▶ [TASK OBJECTIVE] Copy every record exactly.

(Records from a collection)

· · · · ·

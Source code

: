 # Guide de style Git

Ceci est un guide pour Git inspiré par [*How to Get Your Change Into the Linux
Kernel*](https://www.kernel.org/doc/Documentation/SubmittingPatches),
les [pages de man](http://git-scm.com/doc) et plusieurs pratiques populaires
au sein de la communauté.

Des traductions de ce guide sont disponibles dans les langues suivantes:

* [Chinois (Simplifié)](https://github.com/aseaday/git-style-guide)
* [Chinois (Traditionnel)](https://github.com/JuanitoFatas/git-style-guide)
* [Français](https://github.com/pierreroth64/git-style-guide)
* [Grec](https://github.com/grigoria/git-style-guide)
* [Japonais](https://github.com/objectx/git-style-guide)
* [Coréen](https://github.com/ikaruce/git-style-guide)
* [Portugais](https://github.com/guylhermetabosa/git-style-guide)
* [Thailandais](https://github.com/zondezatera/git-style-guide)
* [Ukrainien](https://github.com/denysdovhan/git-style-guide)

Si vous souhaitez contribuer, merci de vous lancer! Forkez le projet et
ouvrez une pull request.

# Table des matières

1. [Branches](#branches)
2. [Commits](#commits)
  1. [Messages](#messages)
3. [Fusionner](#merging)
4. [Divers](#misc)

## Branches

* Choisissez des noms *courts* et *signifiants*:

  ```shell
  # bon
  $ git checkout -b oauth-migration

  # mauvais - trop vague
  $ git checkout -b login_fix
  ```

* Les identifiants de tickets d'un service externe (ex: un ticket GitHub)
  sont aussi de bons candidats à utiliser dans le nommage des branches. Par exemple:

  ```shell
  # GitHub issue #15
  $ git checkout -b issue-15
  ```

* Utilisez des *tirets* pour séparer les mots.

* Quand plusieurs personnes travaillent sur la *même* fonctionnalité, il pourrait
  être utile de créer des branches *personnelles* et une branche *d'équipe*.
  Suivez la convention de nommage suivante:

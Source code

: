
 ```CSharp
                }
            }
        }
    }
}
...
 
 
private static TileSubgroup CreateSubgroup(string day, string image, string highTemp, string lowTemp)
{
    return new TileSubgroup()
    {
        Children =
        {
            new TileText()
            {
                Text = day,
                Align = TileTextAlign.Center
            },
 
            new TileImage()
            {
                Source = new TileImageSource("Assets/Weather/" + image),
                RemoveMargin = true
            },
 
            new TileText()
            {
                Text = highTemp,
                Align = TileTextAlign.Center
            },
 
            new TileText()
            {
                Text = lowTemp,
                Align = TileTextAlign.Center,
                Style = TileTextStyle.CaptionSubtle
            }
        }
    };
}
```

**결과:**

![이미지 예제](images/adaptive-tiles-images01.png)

· · · · ·

▶ [OUTPUT OF THE TASK]
Source code

: # Guide de style Git

Ceci est un guide pour Git inspiré par [*How to Get Your Change Into the Linux
Kernel*](https://www.kernel.org/doc/Documentation/SubmittingPatches),
les [pages de man](http://git-scm.com/doc) et plusieurs pratiques populaires
au sein de la communauté.

Des traductions de ce guide sont disponibles dans les langues suivantes:

* [Chinois (Simplifié)](https://github.com/aseaday/git-style-guide)
* [Chinois (Traditionnel)](https://github.com/JuanitoFatas/git-style-guide)
* [Français](https://github.com/pierreroth64/git-style-guide)
* [Grec](https://github.com/grigoria/git-style-guide)
* [Japonais](https://github.com/objectx/git-style-guide)
* [Coréen](https://github.com/ikaruce/git-style-guide)
* [Portugais](https://github.com/guylhermetabosa/git-style-guide)
* [Thailandais](https://github.com/zondezatera/git-style-guide)
* [Ukrainien](https://github.com/denysdovhan/git-style-guide)

Si vous souhaitez contribuer, merci de vous lancer! Forkez le projet et
ouvrez une pull request.

# Table des matières

1. [Branches](#branches)
2. [Commits](#commits)
  1. [Messages](#messages)
3. [Fusionner](#merging)
4. [Divers](#misc)

## Branches

* Choisissez des noms *courts* et *signifiants*:

  ```shell
  # bon
  $ git checkout -b oauth-migration

  # mauvais - trop vague
  $ git checkout -b login_fix
  ```

* Les identifiants de tickets d'un service externe (ex: un ticket GitHub)
  sont aussi de bons candidats à utiliser dans le nommage des branches. Par exemple:

  ```shell
  # GitHub issue #15
  $ git checkout -b issue-15
  ```

* Utilisez des *tirets* pour séparer les mots.

* Quand plusieurs personnes travaillent sur la *même* fonctionnalité, il pourrait
  être utile de créer des branches *personnelles* et une branche *d'équipe*.
  Suivez la convention de nommage suivante:

Source code

:
 ```CSharp
                }
            }
        }
    }
}
...
 
 
private static TileSubgroup CreateSubgroup(string day, string image, string highTemp, string lowTemp)
{
    return new TileSubgroup()
    {
        Children =
        {
            new TileText()
            {
                Text = day,
                Align = TileTextAlign.Center
            },
 
            new TileImage()
            {
                Source = new TileImageSource("Assets/Weather/" + image),
                RemoveMargin = true
            },
 
            new TileText()
            {
                Text = highTemp,
                Align = TileTextAlign.Center
            },
 
            new TileText()
            {
                Text = lowTemp,
                Align = TileTextAlign.Center,
                Style = TileTextStyle.CaptionSubtle
            }
        }
    };
}
```

**결과:**

![이미지 예제](images/adaptive-tiles-images01.png)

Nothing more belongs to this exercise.